O coletivo de juízes contesta ainda a argumentação dos recorrentes de que a autorização da homenagem está dependente de uma vontade unânime e não apenas de uma maioria.
“Com efeito, exigir a unanimidade ou reconhecer um 'direito de veto' a um qualquer herdeiro ou familiar seria suscetível de colocar nas mãos desse familiar ou herdeiro o direito de defesa da memoria do falecido quanto ao destino por este intencionado relativamente aos seus restos mortais, potenciando conflitos com os demais familiares ou herdeiros legitimados e, sobretudo, pondo em causa o respeito pela memoria do falecido”, defendem os juízes.
Os juízes rejeitam ainda o argumento de que os restos mortais são “uma herança” do escritor, rejeitando a equiparação a bens patrimoniais, por exemplo.
O coletivo do STA defende, por isso, que se verifica “a existência de uma maioria de pessoas legitimadas” para tomar a decisão relativa à trasladação dos restos mortais de Eça de Queiroz.
Os seis bisnetos de Eça de Queiroz que tinham avançado com uma providência cautelar para impedir a trasladação dos restos mortais do escritor para o Panteão Nacional anunciaram ainda em outubro recurso da decisão, depois de conhecida a primeira decisão do tribunal.
Dos 22 bisnetos do escritor, 13 concordaram com a trasladação para o Panteão Nacional, havendo ainda três abstenções.
Também a Fundação Eça de Queiroz, presidida pelo escritor Afonso Reis Cabral, é favorável à trasladação, tendo sido a primeira a avançar para este processo.

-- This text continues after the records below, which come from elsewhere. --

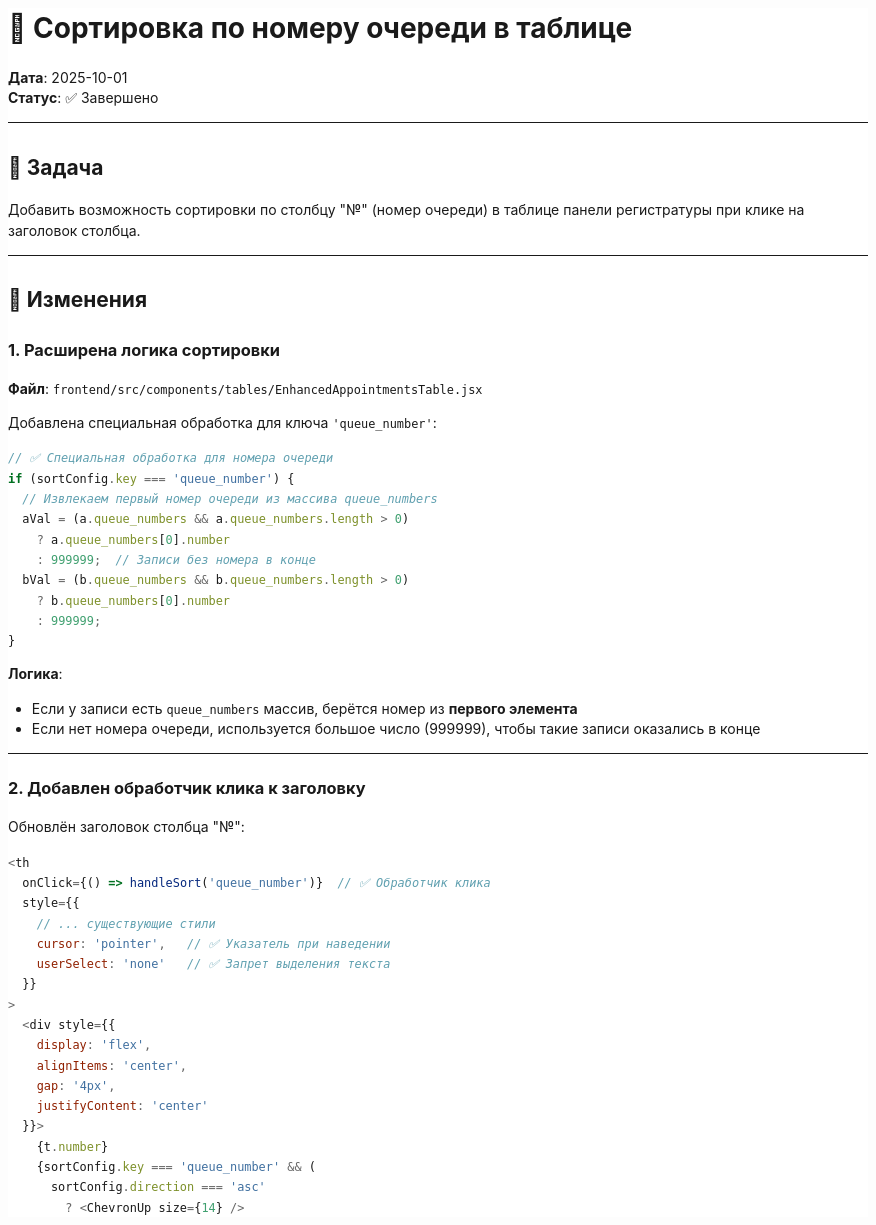 # 🔢 Сортировка по номеру очереди в таблице

**Дата**: 2025-10-01  
**Статус**: ✅ Завершено

---

## 🎯 Задача

Добавить возможность сортировки по столбцу "№" (номер очереди) в таблице панели регистратуры при клике на заголовок столбца.

---

## 🔧 Изменения

### 1. Расширена логика сортировки

**Файл**: `frontend/src/components/tables/EnhancedAppointmentsTable.jsx`

Добавлена специальная обработка для ключа `'queue_number'`:

```javascript
// ✅ Специальная обработка для номера очереди
if (sortConfig.key === 'queue_number') {
  // Извлекаем первый номер очереди из массива queue_numbers
  aVal = (a.queue_numbers && a.queue_numbers.length > 0) 
    ? a.queue_numbers[0].number 
    : 999999;  // Записи без номера в конце
  bVal = (b.queue_numbers && b.queue_numbers.length > 0) 
    ? b.queue_numbers[0].number 
    : 999999;
}
```

**Логика**:
- Если у записи есть `queue_numbers` массив, берётся номер из **первого элемента**
- Если нет номера очереди, используется большое число (999999), чтобы такие записи оказались в конце

---

### 2. Добавлен обработчик клика к заголовку

Обновлён заголовок столбца "№":

```javascript
<th 
  onClick={() => handleSort('queue_number')}  // ✅ Обработчик клика
  style={{
    // ... существующие стили
    cursor: 'pointer',   // ✅ Указатель при наведении
    userSelect: 'none'   // ✅ Запрет выделения текста
  }}
>
  <div style={{ 
    display: 'flex', 
    alignItems: 'center', 
    gap: '4px', 
    justifyContent: 'center' 
  }}>
    {t.number}
    {sortConfig.key === 'queue_number' && (
      sortConfig.direction === 'asc' 
        ? <ChevronUp size={14} /> 
```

A resolução da Assembleia da República que concede honras de Panteão Nacional a Eça de Queiroz (Resolução 55/2021), impulsionada pelo grupo parlamentar do PS, foi aprovada por unanimidade, em plenário, no dia 15 de janeiro de 2021.
Para o efeito foi constituído um grupo de trabalho que desenvolveu uma série de diligências, tendo a trasladação sido marcada para o passado dia 27 de setembro.
A cerca de uma semana desta data, o grupo de seis bisnetos fez um pedido de providência cautelar para a suspensão da resolução parlamentar, depois de já se ter dirigido ao presidente da Assembleia da República, mais de dois anos passados sobre a decisão, para propor que as honras fossem concedidas através da aposição de uma lápide evocativa no Panteão, sem a trasladação dos restos mortais, que se encontram em Tormes, no concelho de Baião.
Eça de Queiroz morreu a 16 de agosto de 1900 e foi sepultado em Lisboa. Em setembro de 1989, os seus restos mortais foram transportados do Cemitério do Alto de São João, na capital, para um jazigo de família, no cemitério de Santa Cruz do Douro, em Baião, distrito do Porto.